Plain-text document sources
┌──

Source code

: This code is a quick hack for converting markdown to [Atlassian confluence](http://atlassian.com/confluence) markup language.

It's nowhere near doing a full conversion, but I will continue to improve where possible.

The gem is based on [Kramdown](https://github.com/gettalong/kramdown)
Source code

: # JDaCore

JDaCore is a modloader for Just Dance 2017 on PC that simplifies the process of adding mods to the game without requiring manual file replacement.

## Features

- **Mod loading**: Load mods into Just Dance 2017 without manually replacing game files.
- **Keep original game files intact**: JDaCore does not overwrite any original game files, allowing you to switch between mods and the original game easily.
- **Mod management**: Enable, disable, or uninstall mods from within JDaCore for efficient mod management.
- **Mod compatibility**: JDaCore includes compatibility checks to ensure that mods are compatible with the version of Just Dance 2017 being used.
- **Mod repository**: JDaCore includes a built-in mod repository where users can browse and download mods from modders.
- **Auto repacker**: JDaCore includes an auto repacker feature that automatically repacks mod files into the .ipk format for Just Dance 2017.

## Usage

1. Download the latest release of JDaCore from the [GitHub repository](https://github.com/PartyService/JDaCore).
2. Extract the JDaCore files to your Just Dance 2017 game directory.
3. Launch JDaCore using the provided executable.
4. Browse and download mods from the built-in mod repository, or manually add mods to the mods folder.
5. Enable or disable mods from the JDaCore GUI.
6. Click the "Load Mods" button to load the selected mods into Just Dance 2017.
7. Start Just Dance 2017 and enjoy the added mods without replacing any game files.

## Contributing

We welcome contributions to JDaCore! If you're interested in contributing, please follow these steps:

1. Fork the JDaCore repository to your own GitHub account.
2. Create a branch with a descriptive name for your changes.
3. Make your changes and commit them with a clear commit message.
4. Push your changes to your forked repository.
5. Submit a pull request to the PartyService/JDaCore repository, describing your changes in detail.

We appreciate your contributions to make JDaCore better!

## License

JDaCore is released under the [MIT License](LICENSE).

└──

What you are asked to do
Return exactly the lines from the line holding "1. Fork the" to the last line of the data, with both of those lines included and nothing added.

Written reply
1. Fork the JDaCore repository to your own GitHub account.
2. Create a branch with a descriptive name for your changes.
3. Make your changes and commit them with a clear commit message.
4. Push your changes to your forked repository.
5. Submit a pull request to the PartyService/JDaCore repository, describing your changes in detail.

We appreciate your contributions to make JDaCore better!

## License

JDaCore is released under the [MIT License](LICENSE).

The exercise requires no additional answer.